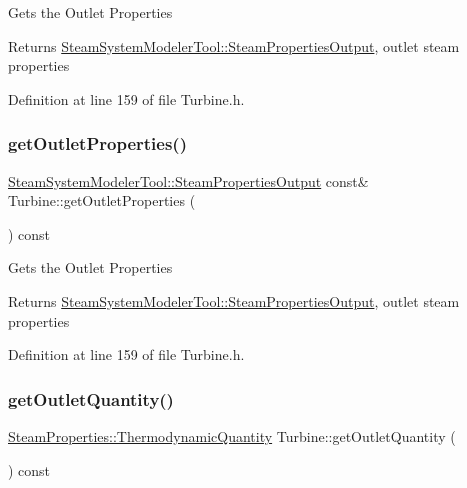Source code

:Gets the Outlet Properties

\begin{DoxyReturn}{Returns}
\hyperlink{struct_steam_system_modeler_tool_1_1_steam_properties_output}{Steam\+System\+Modeler\+Tool\+::\+Steam\+Properties\+Output}, outlet steam properties 
\end{DoxyReturn}


Definition at line 159 of file Turbine.\+h.

\mbox{\label{class_turbine_aa9449622449e78285a258823ff77c8ec}} 
\subsubsection{\texorpdfstring{get\+Outlet\+Properties()}{getOutletProperties()}\hspace{0.1cm}{\footnotesize\ttfamily [3/3]}}
{\footnotesize\ttfamily \hyperlink{struct_steam_system_modeler_tool_1_1_steam_properties_output}{Steam\+System\+Modeler\+Tool\+::\+Steam\+Properties\+Output} const\& Turbine\+::get\+Outlet\+Properties (\begin{DoxyParamCaption}{ }\end{DoxyParamCaption}) const\hspace{0.3cm}{\ttfamily [inline]}}

Gets the Outlet Properties

\begin{DoxyReturn}{Returns}
\hyperlink{struct_steam_system_modeler_tool_1_1_steam_properties_output}{Steam\+System\+Modeler\+Tool\+::\+Steam\+Properties\+Output}, outlet steam properties 
\end{DoxyReturn}


Definition at line 159 of file Turbine.\+h.

\mbox{\label{class_turbine_acd3e98ab67754b652de97498d9bec6d2}} 
\subsubsection{\texorpdfstring{get\+Outlet\+Quantity()}{getOutletQuantity()}\hspace{0.1cm}{\footnotesize\ttfamily [1/3]}}
{\footnotesize\ttfamily \hyperlink{class_steam_properties_ae0294bedf7d178c2d8fb6aed0f62fbff}{Steam\+Properties\+::\+Thermodynamic\+Quantity} Turbine\+::get\+Outlet\+Quantity (\begin{DoxyParamCaption}{ }\end{DoxyParamCaption}) const\hspace{0.3cm}{\ttfamily [inline]}}

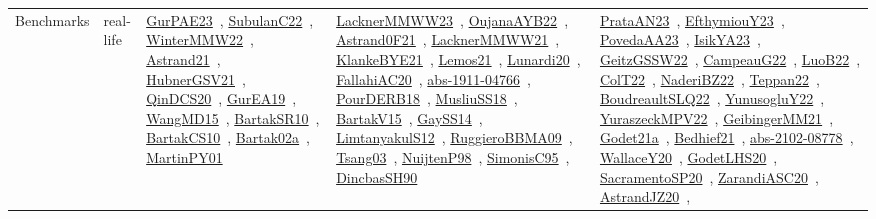 {\begin{longtable}{lp{3cm}>{\raggedright\arraybackslash}p{6cm}>{\raggedright\arraybackslash}p{6cm}>{\raggedright\arraybackslash}p{8cm}}
Benchmarks & real-life & \href{works/GurPAE23.pdf}{GurPAE23}~\cite{GurPAE23}, \href{works/SubulanC22.pdf}{SubulanC22}~\cite{SubulanC22}, \href{works/WinterMMW22.pdf}{WinterMMW22}~\cite{WinterMMW22}, \href{works/Astrand21.pdf}{Astrand21}~\cite{Astrand21}, \href{works/HubnerGSV21.pdf}{HubnerGSV21}~\cite{HubnerGSV21}, \href{works/QinDCS20.pdf}{QinDCS20}~\cite{QinDCS20}, \href{works/GurEA19.pdf}{GurEA19}~\cite{GurEA19}, \href{works/WangMD15.pdf}{WangMD15}~\cite{WangMD15}, \href{works/BartakSR10.pdf}{BartakSR10}~\cite{BartakSR10}, \href{works/BartakCS10.pdf}{BartakCS10}~\cite{BartakCS10}, \href{works/Bartak02a.pdf}{Bartak02a}~\cite{Bartak02a}, \href{works/MartinPY01.pdf}{MartinPY01}~\cite{MartinPY01} & \href{works/LacknerMMWW23.pdf}{LacknerMMWW23}~\cite{LacknerMMWW23}, \href{works/OujanaAYB22.pdf}{OujanaAYB22}~\cite{OujanaAYB22}, \href{works/Astrand0F21.pdf}{Astrand0F21}~\cite{Astrand0F21}, \href{works/LacknerMMWW21.pdf}{LacknerMMWW21}~\cite{LacknerMMWW21}, \href{works/KlankeBYE21.pdf}{KlankeBYE21}~\cite{KlankeBYE21}, \href{works/Lemos21.pdf}{Lemos21}~\cite{Lemos21}, \href{works/Lunardi20.pdf}{Lunardi20}~\cite{Lunardi20}, \href{works/FallahiAC20.pdf}{FallahiAC20}~\cite{FallahiAC20}, \href{works/abs-1911-04766.pdf}{abs-1911-04766}~\cite{abs-1911-04766}, \href{works/PourDERB18.pdf}{PourDERB18}~\cite{PourDERB18}, \href{works/MusliuSS18.pdf}{MusliuSS18}~\cite{MusliuSS18}, \href{works/BartakV15.pdf}{BartakV15}~\cite{BartakV15}, \href{works/GaySS14.pdf}{GaySS14}~\cite{GaySS14}, \href{works/LimtanyakulS12.pdf}{LimtanyakulS12}~\cite{LimtanyakulS12}, \href{works/RuggieroBBMA09.pdf}{RuggieroBBMA09}~\cite{RuggieroBBMA09}, \href{works/Tsang03.pdf}{Tsang03}~\cite{Tsang03}, \href{works/NuijtenP98.pdf}{NuijtenP98}~\cite{NuijtenP98}, \href{works/SimonisC95.pdf}{SimonisC95}~\cite{SimonisC95}, \href{works/DincbasSH90.pdf}{DincbasSH90}~\cite{DincbasSH90} & \href{works/PrataAN23.pdf}{PrataAN23}~\cite{PrataAN23}, \href{works/EfthymiouY23.pdf}{EfthymiouY23}~\cite{EfthymiouY23}, \href{works/PovedaAA23.pdf}{PovedaAA23}~\cite{PovedaAA23}, \href{works/IsikYA23.pdf}{IsikYA23}~\cite{IsikYA23}, \href{works/GeitzGSSW22.pdf}{GeitzGSSW22}~\cite{GeitzGSSW22}, \href{works/CampeauG22.pdf}{CampeauG22}~\cite{CampeauG22}, \href{works/LuoB22.pdf}{LuoB22}~\cite{LuoB22}, \href{works/ColT22.pdf}{ColT22}~\cite{ColT22}, \href{works/NaderiBZ22.pdf}{NaderiBZ22}~\cite{NaderiBZ22}, \href{works/Teppan22.pdf}{Teppan22}~\cite{Teppan22}, \href{works/BoudreaultSLQ22.pdf}{BoudreaultSLQ22}~\cite{BoudreaultSLQ22}, \href{works/YunusogluY22.pdf}{YunusogluY22}~\cite{YunusogluY22}, \href{works/YuraszeckMPV22.pdf}{YuraszeckMPV22}~\cite{YuraszeckMPV22}, \href{works/GeibingerMM21.pdf}{GeibingerMM21}~\cite{GeibingerMM21}, \href{works/Godet21a.pdf}{Godet21a}~\cite{Godet21a}, \href{works/Bedhief21.pdf}{Bedhief21}~\cite{Bedhief21}, \href{works/abs-2102-08778.pdf}{abs-2102-08778}~\cite{abs-2102-08778}, \href{works/WallaceY20.pdf}{WallaceY20}~\cite{WallaceY20}, \href{works/GodetLHS20.pdf}{GodetLHS20}~\cite{GodetLHS20}, \href{works/SacramentoSP20.pdf}{SacramentoSP20}~\cite{SacramentoSP20}, \href{works/ZarandiASC20.pdf}{ZarandiASC20}~\cite{ZarandiASC20}, \href{works/AstrandJZ20.pdf}{AstrandJZ20}~\cite{AstrandJZ20}, 
\end{longtable}}
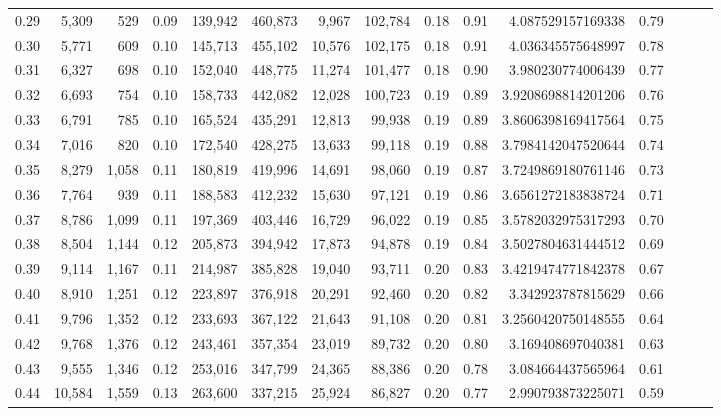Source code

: \begin{tabular}{rrrrrrrrrrrrrrr}
0.29 &   5,309 &    529 &  0.09 &  139,942 &  460,873 &    9,967 &  102,784 &  0.18 &  0.91 &     4.087529157169338 &      0.79 \\
0.30 &   5,771 &    609 &  0.10 &  145,713 &  455,102 &   10,576 &  102,175 &  0.18 &  0.91 &     4.036345575648997 &      0.78 \\
0.31 &   6,327 &    698 &  0.10 &  152,040 &  448,775 &   11,274 &  101,477 &  0.18 &  0.90 &     3.980230774006439 &      0.77 \\
0.32 &   6,693 &    754 &  0.10 &  158,733 &  442,082 &   12,028 &  100,723 &  0.19 &  0.89 &    3.9208698814201206 &      0.76 \\
0.33 &   6,791 &    785 &  0.10 &  165,524 &  435,291 &   12,813 &   99,938 &  0.19 &  0.89 &    3.8606398169417564 &      0.75 \\
0.34 &   7,016 &    820 &  0.10 &  172,540 &  428,275 &   13,633 &   99,118 &  0.19 &  0.88 &    3.7984142047520644 &      0.74 \\
0.35 &   8,279 &  1,058 &  0.11 &  180,819 &  419,996 &   14,691 &   98,060 &  0.19 &  0.87 &    3.7249869180761146 &      0.73 \\
0.36 &   7,764 &    939 &  0.11 &  188,583 &  412,232 &   15,630 &   97,121 &  0.19 &  0.86 &    3.6561272183838724 &      0.71 \\
0.37 &   8,786 &  1,099 &  0.11 &  197,369 &  403,446 &   16,729 &   96,022 &  0.19 &  0.85 &    3.5782032975317293 &      0.70 \\
0.38 &   8,504 &  1,144 &  0.12 &  205,873 &  394,942 &   17,873 &   94,878 &  0.19 &  0.84 &    3.5027804631444512 &      0.69 \\
0.39 &   9,114 &  1,167 &  0.11 &  214,987 &  385,828 &   19,040 &   93,711 &  0.20 &  0.83 &    3.4219474771842378 &      0.67 \\
0.40 &   8,910 &  1,251 &  0.12 &  223,897 &  376,918 &   20,291 &   92,460 &  0.20 &  0.82 &     3.342923787815629 &      0.66 \\
0.41 &   9,796 &  1,352 &  0.12 &  233,693 &  367,122 &   21,643 &   91,108 &  0.20 &  0.81 &    3.2560420750148555 &      0.64 \\
0.42 &   9,768 &  1,376 &  0.12 &  243,461 &  357,354 &   23,019 &   89,732 &  0.20 &  0.80 &     3.169408697040381 &      0.63 \\
0.43 &   9,555 &  1,346 &  0.12 &  253,016 &  347,799 &   24,365 &   88,386 &  0.20 &  0.78 &     3.084664437565964 &      0.61 \\
0.44 &  10,584 &  1,559 &  0.13 &  263,600 &  337,215 &   25,924 &   86,827 &  0.20 &  0.77 &     2.990793873225071 &      0.59 \\

\end{tabular}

### TASK DIRECTIONS
Extract all lines from the data in which "texorpdfstring" is found.

### COMPLETED EXERCISE
\subsubsection{\texorpdfstring{get\+Outlet\+Properties()}{getOutletProperties()}\hspace{0.1cm}{\footnotesize\ttfamily [3/3]}}
\subsubsection{\texorpdfstring{get\+Outlet\+Quantity()}{getOutletQuantity()}\hspace{0.1cm}{\footnotesize\ttfamily [1/3]}}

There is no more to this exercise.